> [TASK TO COMPLETE] Every line of the records that holds the word "numeric" should be copied.

Records contained in a dataset
****************************************

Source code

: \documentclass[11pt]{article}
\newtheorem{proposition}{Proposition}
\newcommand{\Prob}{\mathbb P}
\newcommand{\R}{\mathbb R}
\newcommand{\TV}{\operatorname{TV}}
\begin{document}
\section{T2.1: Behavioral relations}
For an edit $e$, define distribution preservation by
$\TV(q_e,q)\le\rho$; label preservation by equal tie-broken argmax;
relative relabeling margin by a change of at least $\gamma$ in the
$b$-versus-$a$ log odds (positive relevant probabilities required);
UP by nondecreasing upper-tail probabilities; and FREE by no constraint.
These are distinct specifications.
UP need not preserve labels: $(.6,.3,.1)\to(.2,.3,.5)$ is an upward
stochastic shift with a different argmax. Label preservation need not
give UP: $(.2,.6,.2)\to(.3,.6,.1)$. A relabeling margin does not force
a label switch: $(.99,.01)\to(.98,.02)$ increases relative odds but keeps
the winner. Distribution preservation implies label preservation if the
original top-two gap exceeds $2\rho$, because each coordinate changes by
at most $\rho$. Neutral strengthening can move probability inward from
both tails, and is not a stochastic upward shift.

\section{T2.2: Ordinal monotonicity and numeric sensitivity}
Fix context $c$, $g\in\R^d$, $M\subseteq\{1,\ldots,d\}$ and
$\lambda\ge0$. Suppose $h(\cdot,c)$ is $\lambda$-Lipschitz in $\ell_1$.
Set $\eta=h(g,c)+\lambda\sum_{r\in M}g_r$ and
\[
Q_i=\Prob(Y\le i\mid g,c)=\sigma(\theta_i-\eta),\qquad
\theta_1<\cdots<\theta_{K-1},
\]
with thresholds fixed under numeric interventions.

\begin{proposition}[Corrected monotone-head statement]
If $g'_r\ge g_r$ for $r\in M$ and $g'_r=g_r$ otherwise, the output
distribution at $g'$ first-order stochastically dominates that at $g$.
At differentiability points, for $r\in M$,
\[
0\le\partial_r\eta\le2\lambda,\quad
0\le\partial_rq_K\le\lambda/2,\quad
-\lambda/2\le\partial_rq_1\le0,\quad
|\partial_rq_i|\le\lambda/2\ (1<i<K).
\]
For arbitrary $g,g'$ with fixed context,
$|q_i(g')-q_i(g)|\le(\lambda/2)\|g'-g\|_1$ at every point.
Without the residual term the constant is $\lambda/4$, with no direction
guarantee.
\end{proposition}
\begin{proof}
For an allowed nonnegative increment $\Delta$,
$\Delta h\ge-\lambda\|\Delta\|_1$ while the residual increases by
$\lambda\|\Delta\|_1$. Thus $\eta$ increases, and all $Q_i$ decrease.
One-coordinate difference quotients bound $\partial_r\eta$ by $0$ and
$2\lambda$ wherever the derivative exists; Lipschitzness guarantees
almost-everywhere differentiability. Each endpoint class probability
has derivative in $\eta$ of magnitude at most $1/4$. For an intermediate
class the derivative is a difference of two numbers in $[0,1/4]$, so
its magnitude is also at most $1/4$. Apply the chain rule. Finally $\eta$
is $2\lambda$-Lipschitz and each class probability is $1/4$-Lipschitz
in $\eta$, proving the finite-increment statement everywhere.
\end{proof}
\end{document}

****************************************

> [SOLUTION FOR THIS PROBLEM]
\section{T2.2: Ordinal monotonicity and numeric sensitivity}
with thresholds fixed under numeric interventions.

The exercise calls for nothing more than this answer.